About this exercise> Write out, word for word, the part of the listing below that opens with the line containing "3° Aux articles" and closes with the line containing "gouvernement de la", keeping both of those lines and adding no others.

────────────────────────────────────────

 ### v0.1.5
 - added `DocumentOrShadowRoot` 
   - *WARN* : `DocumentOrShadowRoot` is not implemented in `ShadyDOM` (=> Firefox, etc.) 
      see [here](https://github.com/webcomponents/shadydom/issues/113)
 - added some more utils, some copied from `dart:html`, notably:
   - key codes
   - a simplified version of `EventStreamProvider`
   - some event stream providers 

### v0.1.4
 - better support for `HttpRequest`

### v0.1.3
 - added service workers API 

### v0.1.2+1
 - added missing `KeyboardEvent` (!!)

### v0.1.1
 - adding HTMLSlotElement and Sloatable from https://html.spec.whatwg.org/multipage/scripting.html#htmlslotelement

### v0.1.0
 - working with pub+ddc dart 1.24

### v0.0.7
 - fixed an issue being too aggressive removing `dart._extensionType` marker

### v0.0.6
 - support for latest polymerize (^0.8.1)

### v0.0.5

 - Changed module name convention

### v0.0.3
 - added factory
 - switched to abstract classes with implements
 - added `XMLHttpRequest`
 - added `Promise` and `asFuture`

────────────────────────────────────────

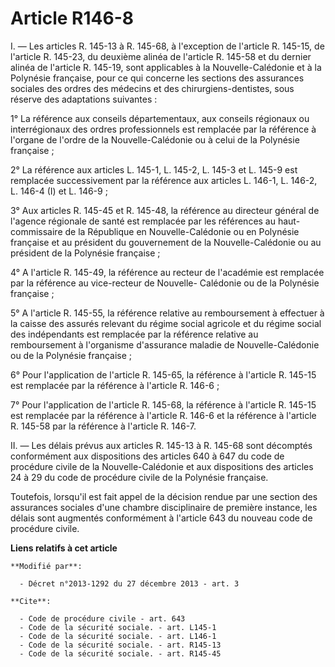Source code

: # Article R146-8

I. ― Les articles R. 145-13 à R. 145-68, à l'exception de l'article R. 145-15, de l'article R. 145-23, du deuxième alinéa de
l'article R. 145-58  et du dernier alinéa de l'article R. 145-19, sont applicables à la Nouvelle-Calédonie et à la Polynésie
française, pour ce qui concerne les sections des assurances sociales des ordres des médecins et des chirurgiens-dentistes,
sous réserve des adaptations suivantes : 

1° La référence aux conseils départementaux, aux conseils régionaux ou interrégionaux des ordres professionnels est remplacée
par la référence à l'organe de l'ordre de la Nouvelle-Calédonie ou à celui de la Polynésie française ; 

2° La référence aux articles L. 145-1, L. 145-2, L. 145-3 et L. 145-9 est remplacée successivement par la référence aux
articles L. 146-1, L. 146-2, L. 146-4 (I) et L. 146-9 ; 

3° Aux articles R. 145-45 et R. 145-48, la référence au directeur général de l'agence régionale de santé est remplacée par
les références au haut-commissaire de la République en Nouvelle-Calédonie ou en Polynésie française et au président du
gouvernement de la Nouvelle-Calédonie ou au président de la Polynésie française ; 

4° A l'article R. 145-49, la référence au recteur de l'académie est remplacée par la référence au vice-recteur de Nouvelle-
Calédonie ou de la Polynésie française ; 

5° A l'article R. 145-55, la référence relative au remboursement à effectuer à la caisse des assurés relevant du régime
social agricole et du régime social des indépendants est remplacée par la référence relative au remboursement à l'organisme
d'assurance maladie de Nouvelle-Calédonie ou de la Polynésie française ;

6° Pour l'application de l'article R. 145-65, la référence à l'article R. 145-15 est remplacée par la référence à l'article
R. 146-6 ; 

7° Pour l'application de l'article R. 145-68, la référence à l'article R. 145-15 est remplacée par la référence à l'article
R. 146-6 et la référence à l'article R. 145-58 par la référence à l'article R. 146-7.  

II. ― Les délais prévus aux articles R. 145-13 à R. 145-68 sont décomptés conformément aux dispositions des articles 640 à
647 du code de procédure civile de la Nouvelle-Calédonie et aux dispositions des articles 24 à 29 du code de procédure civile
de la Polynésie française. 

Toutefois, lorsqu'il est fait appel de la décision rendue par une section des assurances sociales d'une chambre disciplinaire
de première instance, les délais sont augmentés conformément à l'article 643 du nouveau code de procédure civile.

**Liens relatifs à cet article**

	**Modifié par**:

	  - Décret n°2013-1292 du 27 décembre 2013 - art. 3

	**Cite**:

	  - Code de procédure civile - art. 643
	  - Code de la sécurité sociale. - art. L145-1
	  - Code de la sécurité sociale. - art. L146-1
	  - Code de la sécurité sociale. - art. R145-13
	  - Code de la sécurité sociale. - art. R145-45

────────────────────────────────────────

Exercise solution>
3° Aux articles R. 145-45 et R. 145-48, la référence au directeur général de l'agence régionale de santé est remplacée par
les références au haut-commissaire de la République en Nouvelle-Calédonie ou en Polynésie française et au président du
gouvernement de la Nouvelle-Calédonie ou au président de la Polynésie française ; 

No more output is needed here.